INSTRUCTIONS TO FOLLOW
From the entries, copy every line that carries the string "Element".

PROVIDED INFORMATION

- - - - - - -

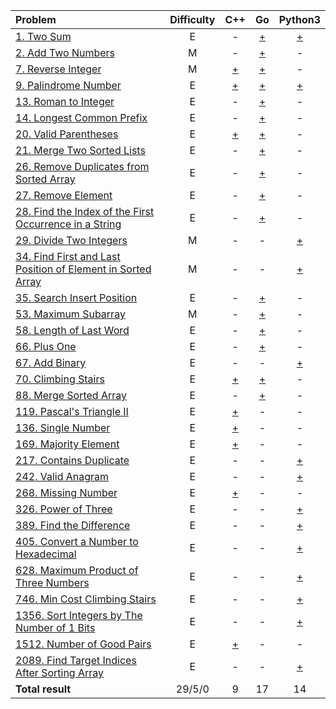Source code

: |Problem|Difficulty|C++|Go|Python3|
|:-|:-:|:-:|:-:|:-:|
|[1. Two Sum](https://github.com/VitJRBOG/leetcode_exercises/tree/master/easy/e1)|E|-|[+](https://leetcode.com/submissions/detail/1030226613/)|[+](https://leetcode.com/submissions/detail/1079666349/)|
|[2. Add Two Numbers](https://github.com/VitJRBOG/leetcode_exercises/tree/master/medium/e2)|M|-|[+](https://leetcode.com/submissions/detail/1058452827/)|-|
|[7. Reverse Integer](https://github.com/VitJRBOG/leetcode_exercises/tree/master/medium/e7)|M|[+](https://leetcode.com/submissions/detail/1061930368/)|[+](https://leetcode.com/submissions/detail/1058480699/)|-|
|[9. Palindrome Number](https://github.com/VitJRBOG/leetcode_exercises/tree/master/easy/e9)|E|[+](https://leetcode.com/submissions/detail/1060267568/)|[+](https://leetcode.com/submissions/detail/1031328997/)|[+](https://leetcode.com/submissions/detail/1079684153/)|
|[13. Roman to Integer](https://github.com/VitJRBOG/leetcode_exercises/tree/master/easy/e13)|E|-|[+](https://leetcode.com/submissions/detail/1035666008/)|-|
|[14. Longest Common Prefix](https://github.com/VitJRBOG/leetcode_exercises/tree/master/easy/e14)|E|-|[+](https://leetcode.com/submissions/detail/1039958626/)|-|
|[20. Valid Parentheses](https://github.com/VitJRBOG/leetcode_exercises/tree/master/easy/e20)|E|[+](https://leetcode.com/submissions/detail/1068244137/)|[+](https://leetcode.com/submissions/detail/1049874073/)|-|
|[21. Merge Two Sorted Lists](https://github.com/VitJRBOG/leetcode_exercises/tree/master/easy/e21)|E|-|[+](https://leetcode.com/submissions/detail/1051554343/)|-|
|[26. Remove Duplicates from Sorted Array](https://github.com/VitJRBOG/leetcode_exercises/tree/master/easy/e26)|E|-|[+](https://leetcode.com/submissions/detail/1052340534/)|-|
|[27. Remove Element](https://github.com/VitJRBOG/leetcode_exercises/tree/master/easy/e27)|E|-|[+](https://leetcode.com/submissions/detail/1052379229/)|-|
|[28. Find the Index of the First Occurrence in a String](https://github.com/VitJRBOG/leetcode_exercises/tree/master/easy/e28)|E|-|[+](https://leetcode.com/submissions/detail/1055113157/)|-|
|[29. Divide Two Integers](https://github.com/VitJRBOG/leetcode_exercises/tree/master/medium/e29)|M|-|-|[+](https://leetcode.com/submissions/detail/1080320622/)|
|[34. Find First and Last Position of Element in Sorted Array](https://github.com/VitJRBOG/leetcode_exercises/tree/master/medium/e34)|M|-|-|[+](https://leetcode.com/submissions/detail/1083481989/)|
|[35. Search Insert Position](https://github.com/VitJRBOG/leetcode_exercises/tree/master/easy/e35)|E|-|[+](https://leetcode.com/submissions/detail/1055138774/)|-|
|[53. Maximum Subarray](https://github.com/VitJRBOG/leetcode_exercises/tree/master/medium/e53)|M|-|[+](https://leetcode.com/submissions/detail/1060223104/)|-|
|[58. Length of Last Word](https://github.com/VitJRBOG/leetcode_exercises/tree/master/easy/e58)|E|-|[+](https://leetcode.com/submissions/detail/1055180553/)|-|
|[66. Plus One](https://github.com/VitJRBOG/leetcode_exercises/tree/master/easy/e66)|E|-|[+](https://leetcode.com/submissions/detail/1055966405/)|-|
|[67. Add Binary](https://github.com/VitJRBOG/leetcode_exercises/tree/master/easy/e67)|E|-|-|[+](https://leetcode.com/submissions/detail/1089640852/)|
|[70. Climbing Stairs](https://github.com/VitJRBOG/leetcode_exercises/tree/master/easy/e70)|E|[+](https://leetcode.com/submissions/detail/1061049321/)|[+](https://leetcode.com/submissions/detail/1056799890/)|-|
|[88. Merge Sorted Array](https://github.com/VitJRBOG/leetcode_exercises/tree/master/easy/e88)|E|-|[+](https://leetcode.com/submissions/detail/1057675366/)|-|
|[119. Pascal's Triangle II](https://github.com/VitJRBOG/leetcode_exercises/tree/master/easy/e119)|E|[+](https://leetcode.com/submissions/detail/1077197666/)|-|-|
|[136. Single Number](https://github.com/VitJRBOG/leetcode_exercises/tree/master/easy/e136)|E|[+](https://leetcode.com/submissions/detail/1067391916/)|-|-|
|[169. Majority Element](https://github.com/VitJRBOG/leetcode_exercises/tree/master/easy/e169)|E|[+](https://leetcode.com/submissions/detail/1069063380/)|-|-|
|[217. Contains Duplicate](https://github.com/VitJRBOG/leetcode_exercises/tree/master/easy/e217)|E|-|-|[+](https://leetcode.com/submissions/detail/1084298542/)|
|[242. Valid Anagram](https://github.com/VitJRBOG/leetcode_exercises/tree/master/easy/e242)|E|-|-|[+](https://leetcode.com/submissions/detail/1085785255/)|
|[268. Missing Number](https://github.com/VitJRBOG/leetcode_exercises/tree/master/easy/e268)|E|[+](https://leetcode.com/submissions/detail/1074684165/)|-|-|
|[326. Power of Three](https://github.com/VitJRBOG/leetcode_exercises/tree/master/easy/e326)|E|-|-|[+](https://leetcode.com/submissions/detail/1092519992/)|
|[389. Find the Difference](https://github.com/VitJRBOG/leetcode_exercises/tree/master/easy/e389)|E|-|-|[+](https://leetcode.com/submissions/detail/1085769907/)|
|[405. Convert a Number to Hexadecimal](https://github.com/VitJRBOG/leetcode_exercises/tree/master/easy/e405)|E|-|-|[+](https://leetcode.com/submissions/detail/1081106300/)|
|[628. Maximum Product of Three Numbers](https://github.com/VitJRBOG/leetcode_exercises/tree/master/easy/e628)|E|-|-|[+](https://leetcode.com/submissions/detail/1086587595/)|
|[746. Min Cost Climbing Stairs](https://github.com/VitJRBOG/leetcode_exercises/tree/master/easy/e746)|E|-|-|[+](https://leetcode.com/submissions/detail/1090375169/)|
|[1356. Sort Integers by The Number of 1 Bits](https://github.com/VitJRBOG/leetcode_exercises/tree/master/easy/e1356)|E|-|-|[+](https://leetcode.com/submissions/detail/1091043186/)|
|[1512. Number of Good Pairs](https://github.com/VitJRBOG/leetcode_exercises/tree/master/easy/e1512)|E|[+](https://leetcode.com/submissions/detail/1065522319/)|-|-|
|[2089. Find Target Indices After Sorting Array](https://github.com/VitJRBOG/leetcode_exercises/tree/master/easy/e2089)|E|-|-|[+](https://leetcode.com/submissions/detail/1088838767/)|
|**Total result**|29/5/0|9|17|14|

- - - - - - -

WRITTEN ANSWER
|[27. Remove Element](https://github.com/VitJRBOG/leetcode_exercises/tree/master/easy/e27)|E|-|[+](https://leetcode.com/submissions/detail/1052379229/)|-|
|[34. Find First and Last Position of Element in Sorted Array](https://github.com/VitJRBOG/leetcode_exercises/tree/master/medium/e34)|M|-|-|[+](https://leetcode.com/submissions/detail/1083481989/)|
|[169. Majority Element](https://github.com/VitJRBOG/leetcode_exercises/tree/master/easy/e169)|E|[+](https://leetcode.com/submissions/detail/1069063380/)|-|-|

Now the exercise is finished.